§ Saved data entries
*** Begin section ***

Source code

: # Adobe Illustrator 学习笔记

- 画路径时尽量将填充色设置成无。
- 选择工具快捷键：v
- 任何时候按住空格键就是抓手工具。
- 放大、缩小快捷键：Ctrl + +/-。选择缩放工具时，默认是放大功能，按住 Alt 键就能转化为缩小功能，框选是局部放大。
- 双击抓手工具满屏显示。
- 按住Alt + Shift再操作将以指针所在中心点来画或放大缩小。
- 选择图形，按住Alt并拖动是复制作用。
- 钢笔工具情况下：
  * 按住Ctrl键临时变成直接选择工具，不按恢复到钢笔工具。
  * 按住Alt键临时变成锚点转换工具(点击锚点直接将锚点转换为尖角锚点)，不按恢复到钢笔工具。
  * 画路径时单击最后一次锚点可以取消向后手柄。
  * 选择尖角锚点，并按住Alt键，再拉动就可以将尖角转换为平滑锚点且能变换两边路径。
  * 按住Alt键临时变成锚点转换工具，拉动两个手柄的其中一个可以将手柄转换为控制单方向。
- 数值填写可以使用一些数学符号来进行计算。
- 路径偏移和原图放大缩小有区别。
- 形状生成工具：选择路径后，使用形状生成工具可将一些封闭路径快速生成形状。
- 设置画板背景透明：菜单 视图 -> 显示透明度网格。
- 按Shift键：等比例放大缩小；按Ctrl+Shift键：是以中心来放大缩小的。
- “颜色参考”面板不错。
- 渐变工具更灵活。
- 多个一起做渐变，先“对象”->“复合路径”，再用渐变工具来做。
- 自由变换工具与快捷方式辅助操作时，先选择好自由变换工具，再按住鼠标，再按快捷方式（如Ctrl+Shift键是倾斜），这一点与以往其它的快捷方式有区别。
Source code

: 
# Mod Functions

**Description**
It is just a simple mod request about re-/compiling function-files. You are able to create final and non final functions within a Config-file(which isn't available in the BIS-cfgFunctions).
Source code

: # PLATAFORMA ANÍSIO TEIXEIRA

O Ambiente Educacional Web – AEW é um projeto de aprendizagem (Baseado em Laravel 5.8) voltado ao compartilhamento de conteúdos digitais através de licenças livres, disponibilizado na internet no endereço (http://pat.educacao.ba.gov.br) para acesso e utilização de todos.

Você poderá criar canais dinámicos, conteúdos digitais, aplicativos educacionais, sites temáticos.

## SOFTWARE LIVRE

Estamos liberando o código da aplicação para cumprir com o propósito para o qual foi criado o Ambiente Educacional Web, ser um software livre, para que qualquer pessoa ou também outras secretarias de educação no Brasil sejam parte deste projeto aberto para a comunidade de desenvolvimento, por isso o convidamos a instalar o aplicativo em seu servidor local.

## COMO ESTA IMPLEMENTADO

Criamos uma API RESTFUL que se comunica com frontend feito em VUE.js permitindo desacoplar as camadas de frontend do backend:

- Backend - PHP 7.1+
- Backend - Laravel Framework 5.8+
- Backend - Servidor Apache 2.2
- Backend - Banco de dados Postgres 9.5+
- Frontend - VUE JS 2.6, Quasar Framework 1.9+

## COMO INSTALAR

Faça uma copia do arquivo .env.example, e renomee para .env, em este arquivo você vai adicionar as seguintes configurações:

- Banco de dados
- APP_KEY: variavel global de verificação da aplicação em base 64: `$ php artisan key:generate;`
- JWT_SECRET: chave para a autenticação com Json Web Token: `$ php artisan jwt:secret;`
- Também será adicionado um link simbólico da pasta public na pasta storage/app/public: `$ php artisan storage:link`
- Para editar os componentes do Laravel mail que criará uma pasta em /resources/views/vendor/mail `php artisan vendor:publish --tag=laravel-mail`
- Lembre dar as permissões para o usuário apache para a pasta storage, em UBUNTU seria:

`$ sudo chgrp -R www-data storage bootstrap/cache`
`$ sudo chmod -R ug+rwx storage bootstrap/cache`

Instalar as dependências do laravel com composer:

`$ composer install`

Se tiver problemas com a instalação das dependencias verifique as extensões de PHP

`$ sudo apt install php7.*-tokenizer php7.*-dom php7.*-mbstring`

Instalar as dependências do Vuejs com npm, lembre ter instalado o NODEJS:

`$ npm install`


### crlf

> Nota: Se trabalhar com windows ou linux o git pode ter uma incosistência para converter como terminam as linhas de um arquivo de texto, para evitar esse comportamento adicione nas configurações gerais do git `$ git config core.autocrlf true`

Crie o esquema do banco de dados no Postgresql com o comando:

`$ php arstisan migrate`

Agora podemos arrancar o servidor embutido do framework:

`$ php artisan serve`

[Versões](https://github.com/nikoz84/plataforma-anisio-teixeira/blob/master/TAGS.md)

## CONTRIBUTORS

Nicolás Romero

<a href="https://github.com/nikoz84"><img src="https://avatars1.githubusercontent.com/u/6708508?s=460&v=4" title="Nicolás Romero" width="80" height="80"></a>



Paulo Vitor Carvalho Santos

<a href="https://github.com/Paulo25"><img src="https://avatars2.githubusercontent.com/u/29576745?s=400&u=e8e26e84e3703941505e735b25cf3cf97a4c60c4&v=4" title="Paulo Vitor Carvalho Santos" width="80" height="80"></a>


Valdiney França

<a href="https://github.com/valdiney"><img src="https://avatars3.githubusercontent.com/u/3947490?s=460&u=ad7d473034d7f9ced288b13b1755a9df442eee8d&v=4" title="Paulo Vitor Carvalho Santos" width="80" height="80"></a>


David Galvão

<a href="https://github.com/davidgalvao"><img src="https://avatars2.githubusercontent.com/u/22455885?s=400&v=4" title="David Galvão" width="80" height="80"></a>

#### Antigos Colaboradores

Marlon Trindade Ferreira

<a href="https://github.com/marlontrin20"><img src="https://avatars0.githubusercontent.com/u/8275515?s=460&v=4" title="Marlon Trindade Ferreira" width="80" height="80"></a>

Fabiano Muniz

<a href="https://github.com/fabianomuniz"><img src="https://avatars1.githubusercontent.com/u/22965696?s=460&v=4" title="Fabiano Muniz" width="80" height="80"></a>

*** End section ***

Your reply should hold all the entries, each repeated without a single change.

§ Expected answer
Source code

: # Adobe Illustrator 学习笔记

- 画路径时尽量将填充色设置成无。
- 选择工具快捷键：v
- 任何时候按住空格键就是抓手工具。
- 放大、缩小快捷键：Ctrl + +/-。选择缩放工具时，默认是放大功能，按住 Alt 键就能转化为缩小功能，框选是局部放大。
- 双击抓手工具满屏显示。
- 按住Alt + Shift再操作将以指针所在中心点来画或放大缩小。
- 选择图形，按住Alt并拖动是复制作用。
- 钢笔工具情况下：
  * 按住Ctrl键临时变成直接选择工具，不按恢复到钢笔工具。
  * 按住Alt键临时变成锚点转换工具(点击锚点直接将锚点转换为尖角锚点)，不按恢复到钢笔工具。
  * 画路径时单击最后一次锚点可以取消向后手柄。
  * 选择尖角锚点，并按住Alt键，再拉动就可以将尖角转换为平滑锚点且能变换两边路径。
  * 按住Alt键临时变成锚点转换工具，拉动两个手柄的其中一个可以将手柄转换为控制单方向。
- 数值填写可以使用一些数学符号来进行计算。
- 路径偏移和原图放大缩小有区别。
- 形状生成工具：选择路径后，使用形状生成工具可将一些封闭路径快速生成形状。
- 设置画板背景透明：菜单 视图 -> 显示透明度网格。
- 按Shift键：等比例放大缩小；按Ctrl+Shift键：是以中心来放大缩小的。
- “颜色参考”面板不错。
- 渐变工具更灵活。
- 多个一起做渐变，先“对象”->“复合路径”，再用渐变工具来做。
- 自由变换工具与快捷方式辅助操作时，先选择好自由变换工具，再按住鼠标，再按快捷方式（如Ctrl+Shift键是倾斜），这一点与以往其它的快捷方式有区别。
Source code

: 
# Mod Functions

**Description**
It is just a simple mod request about re-/compiling function-files. You are able to create final and non final functions within a Config-file(which isn't available in the BIS-cfgFunctions).
Source code

: # PLATAFORMA ANÍSIO TEIXEIRA

O Ambiente Educacional Web – AEW é um projeto de aprendizagem (Baseado em Laravel 5.8) voltado ao compartilhamento de conteúdos digitais através de licenças livres, disponibilizado na internet no endereço (http://pat.educacao.ba.gov.br) para acesso e utilização de todos.

Você poderá criar canais dinámicos, conteúdos digitais, aplicativos educacionais, sites temáticos.

## SOFTWARE LIVRE

Estamos liberando o código da aplicação para cumprir com o propósito para o qual foi criado o Ambiente Educacional Web, ser um software livre, para que qualquer pessoa ou também outras secretarias de educação no Brasil sejam parte deste projeto aberto para a comunidade de desenvolvimento, por isso o convidamos a instalar o aplicativo em seu servidor local.

## COMO ESTA IMPLEMENTADO

Criamos uma API RESTFUL que se comunica com frontend feito em VUE.js permitindo desacoplar as camadas de frontend do backend:

- Backend - PHP 7.1+
- Backend - Laravel Framework 5.8+
- Backend - Servidor Apache 2.2
- Backend - Banco de dados Postgres 9.5+
- Frontend - VUE JS 2.6, Quasar Framework 1.9+

## COMO INSTALAR

Faça uma copia do arquivo .env.example, e renomee para .env, em este arquivo você vai adicionar as seguintes configurações:

- Banco de dados
- APP_KEY: variavel global de verificação da aplicação em base 64: `$ php artisan key:generate;`
- JWT_SECRET: chave para a autenticação com Json Web Token: `$ php artisan jwt:secret;`
- Também será adicionado um link simbólico da pasta public na pasta storage/app/public: `$ php artisan storage:link`
- Para editar os componentes do Laravel mail que criará uma pasta em /resources/views/vendor/mail `php artisan vendor:publish --tag=laravel-mail`
- Lembre dar as permissões para o usuário apache para a pasta storage, em UBUNTU seria:

`$ sudo chgrp -R www-data storage bootstrap/cache`
`$ sudo chmod -R ug+rwx storage bootstrap/cache`

Instalar as dependências do laravel com composer:

`$ composer install`

Se tiver problemas com a instalação das dependencias verifique as extensões de PHP

`$ sudo apt install php7.*-tokenizer php7.*-dom php7.*-mbstring`

Instalar as dependências do Vuejs com npm, lembre ter instalado o NODEJS:

`$ npm install`


### crlf

> Nota: Se trabalhar com windows ou linux o git pode ter uma incosistência para converter como terminam as linhas de um arquivo de texto, para evitar esse comportamento adicione nas configurações gerais do git `$ git config core.autocrlf true`

Crie o esquema do banco de dados no Postgresql com o comando:

`$ php arstisan migrate`

Agora podemos arrancar o servidor embutido do framework:

`$ php artisan serve`

[Versões](https://github.com/nikoz84/plataforma-anisio-teixeira/blob/master/TAGS.md)

## CONTRIBUTORS

Nicolás Romero

<a href="https://github.com/nikoz84"><img src="https://avatars1.githubusercontent.com/u/6708508?s=460&v=4" title="Nicolás Romero" width="80" height="80"></a>



Paulo Vitor Carvalho Santos

<a href="https://github.com/Paulo25"><img src="https://avatars2.githubusercontent.com/u/29576745?s=400&u=e8e26e84e3703941505e735b25cf3cf97a4c60c4&v=4" title="Paulo Vitor Carvalho Santos" width="80" height="80"></a>


Valdiney França

<a href="https://github.com/valdiney"><img src="https://avatars3.githubusercontent.com/u/3947490?s=460&u=ad7d473034d7f9ced288b13b1755a9df442eee8d&v=4" title="Paulo Vitor Carvalho Santos" width="80" height="80"></a>


David Galvão

<a href="https://github.com/davidgalvao"><img src="https://avatars2.githubusercontent.com/u/22455885?s=400&v=4" title="David Galvão" width="80" height="80"></a>

#### Antigos Colaboradores

Marlon Trindade Ferreira

<a href="https://github.com/marlontrin20"><img src="https://avatars0.githubusercontent.com/u/8275515?s=460&v=4" title="Marlon Trindade Ferreira" width="80" height="80"></a>

Fabiano Muniz

<a href="https://github.com/fabianomuniz"><img src="https://avatars1.githubusercontent.com/u/22965696?s=460&v=4" title="Fabiano Muniz" width="80" height="80"></a>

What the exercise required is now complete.